BEGIN Provided records

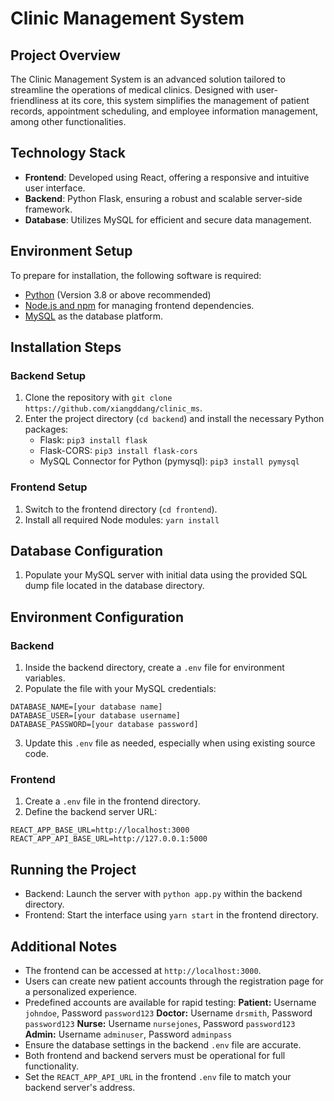 # Clinic Management System

## Project Overview
The Clinic Management System is an advanced solution tailored to streamline the operations of medical clinics. Designed with user-friendliness at its core, this system simplifies the management of patient records, appointment scheduling, and employee information management, among other functionalities.

## Technology Stack
- **Frontend**: Developed using React, offering a responsive and intuitive user interface.
- **Backend**: Python Flask, ensuring a robust and scalable server-side framework.
- **Database**: Utilizes MySQL for efficient and secure data management.

## Environment Setup
To prepare for installation, the following software is required:
- [Python](https://www.python.org/downloads/) (Version 3.8 or above recommended)
- [Node.js and npm](https://nodejs.org/en/download/) for managing frontend dependencies.
- [MySQL](https://dev.mysql.com/downloads/mysql/) as the database platform.

## Installation Steps

### Backend Setup
1. Clone the repository with `git clone https://github.com/xiangddang/clinic_ms`.
2. Enter the project directory (`cd backend`) and install the necessary Python packages:
   - Flask: `pip3 install flask`
   - Flask-CORS: `pip3 install flask-cors`
   - MySQL Connector for Python (pymysql): `pip3 install pymysql`

### Frontend Setup
1. Switch to the frontend directory (`cd frontend`).
2. Install all required Node modules: `yarn install`

## Database Configuration
1. Populate your MySQL server with initial data using the provided SQL dump file located in the database directory.

## Environment Configuration
### Backend
1. Inside the backend directory, create a `.env` file for environment variables.
2. Populate the file with your MySQL credentials:

```
DATABASE_NAME=[your database name]
DATABASE_USER=[your database username]
DATABASE_PASSWORD=[your database password]
```
3. Update this `.env` file as needed, especially when using existing source code.

### Frontend
1. Create a `.env` file in the frontend directory.
2. Define the backend server URL:
```
REACT_APP_BASE_URL=http://localhost:3000
REACT_APP_API_BASE_URL=http://127.0.0.1:5000
```

## Running the Project
- Backend: Launch the server with `python app.py` within the backend directory.
- Frontend: Start the interface using `yarn start` in the frontend directory.

## Additional Notes
- The frontend can be accessed at `http://localhost:3000`.
- Users can create new patient accounts through the registration page for a personalized experience.
- Predefined accounts are available for rapid testing:
    **Patient:** Username `johndoe`, Password `password123`
    **Doctor:** Username `drsmith`, Password `password123`
    **Nurse:** Username `nursejones`, Password `password123`
    **Admin:** Username `adminuser`, Password `adminpass`
- Ensure the database settings in the backend `.env` file are accurate.
- Both frontend and backend servers must be operational for full functionality.
- Set the `REACT_APP_API_URL` in the frontend `.env` file to match your backend server's address.
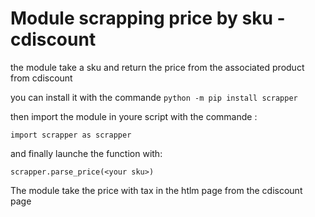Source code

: # Module scrapping price by sku - cdiscount

the module take a sku and return the price from the associated product from cdiscount

you can install it with the commande ```python -m pip install scrapper```

then import the module in youre script with the commande :

```import scrapper as scrapper```

and finally launche the function with:

```scrapper.parse_price(<your sku>)```


The module take the price with tax in the htlm page from the cdiscount page
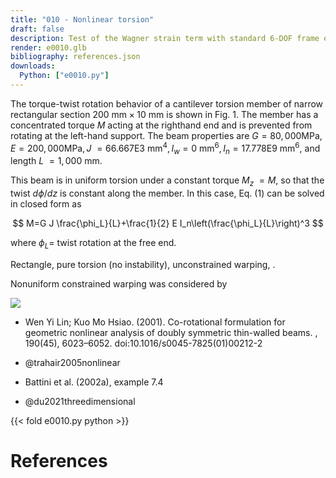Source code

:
 ```yaml
---
title: "010 - Nonlinear torsion"
draft: false
description: Test of the Wagner strain term with standard 6-DOF frame elements.
render: e0010.glb
bibliography: references.json
downloads:
  Python: ["e0010.py"]
---
```


<cite key="trahair2005nonlinear"></cite>

The torque-twist rotation behavior of a cantilever torsion member of narrow rectangular section 
$200 \mathrm{~mm} \times 10 \mathrm{~mm}$ is shown in Fig. 1. 
The member has a concentrated torque $M$ acting at the righthand end and is prevented from rotating at the left-hand support. The beam properties are $G=80,000 \mathrm{MPa}, E=200,000 \mathrm{MPa}, J$ $=66.667 \mathrm{E} 3 \mathrm{~mm}^4, I_w=0 \mathrm{~mm}^6, I_n=17.778 \mathrm{E} 9 \mathrm{~mm}^6$, and length $L$ $=1,000 \mathrm{~mm}$.

This beam is in uniform torsion under a constant torque $M_z$ $=M$, so that the twist $d \phi / d z$ is constant along the member. In this case, Eq. (1) can be solved in closed form as

$$
M=G J \frac{\phi_L}{L}+\frac{1}{2} E I_n\left(\frac{\phi_L}{L}\right)^3
$$

where $\phi_L=$ twist rotation at the free end.

Rectangle, pure torsion (no instability), unconstrained warping, <cite keys="battini2002corotational, rinchen2016formulation"></cite>. 

Nonuniform constrained warping was considered by <cite keys="zhang2011formulation"></cite>

![](img/e0010.png)

- Wen Yi Lin; Kuo Mo Hsiao. (2001). Co-rotational formulation for geometric nonlinear analysis of doubly symmetric thin-walled beams. , 190(45), 6023–6052. doi:10.1016/s0045-7825(01)00212-2

- @trahair2005nonlinear
- Battini et al. (2002a), example 7.4
- @du2021threedimensional

{{< fold e0010.py python >}}

# References

<div id="bibliography-list"></div>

END Provided records

§ Your objective
Write out the records above exactly. Begin with the first line, end with the line holding "## Database Configuration", and drop the pictures.

§ Exercise result
 # Clinic Management System

## Project Overview
The Clinic Management System is an advanced solution tailored to streamline the operations of medical clinics. Designed with user-friendliness at its core, this system simplifies the management of patient records, appointment scheduling, and employee information management, among other functionalities.

## Technology Stack
- **Frontend**: Developed using React, offering a responsive and intuitive user interface.
- **Backend**: Python Flask, ensuring a robust and scalable server-side framework.
- **Database**: Utilizes MySQL for efficient and secure data management.

## Environment Setup
To prepare for installation, the following software is required:
- [Python](https://www.python.org/downloads/) (Version 3.8 or above recommended)
- [Node.js and npm](https://nodejs.org/en/download/) for managing frontend dependencies.
- [MySQL](https://dev.mysql.com/downloads/mysql/) as the database platform.

## Installation Steps

### Backend Setup
1. Clone the repository with `git clone https://github.com/xiangddang/clinic_ms`.
2. Enter the project directory (`cd backend`) and install the necessary Python packages:
   - Flask: `pip3 install flask`
   - Flask-CORS: `pip3 install flask-cors`
   - MySQL Connector for Python (pymysql): `pip3 install pymysql`

### Frontend Setup
1. Switch to the frontend directory (`cd frontend`).
2. Install all required Node modules: `yarn install`

## Database Configuration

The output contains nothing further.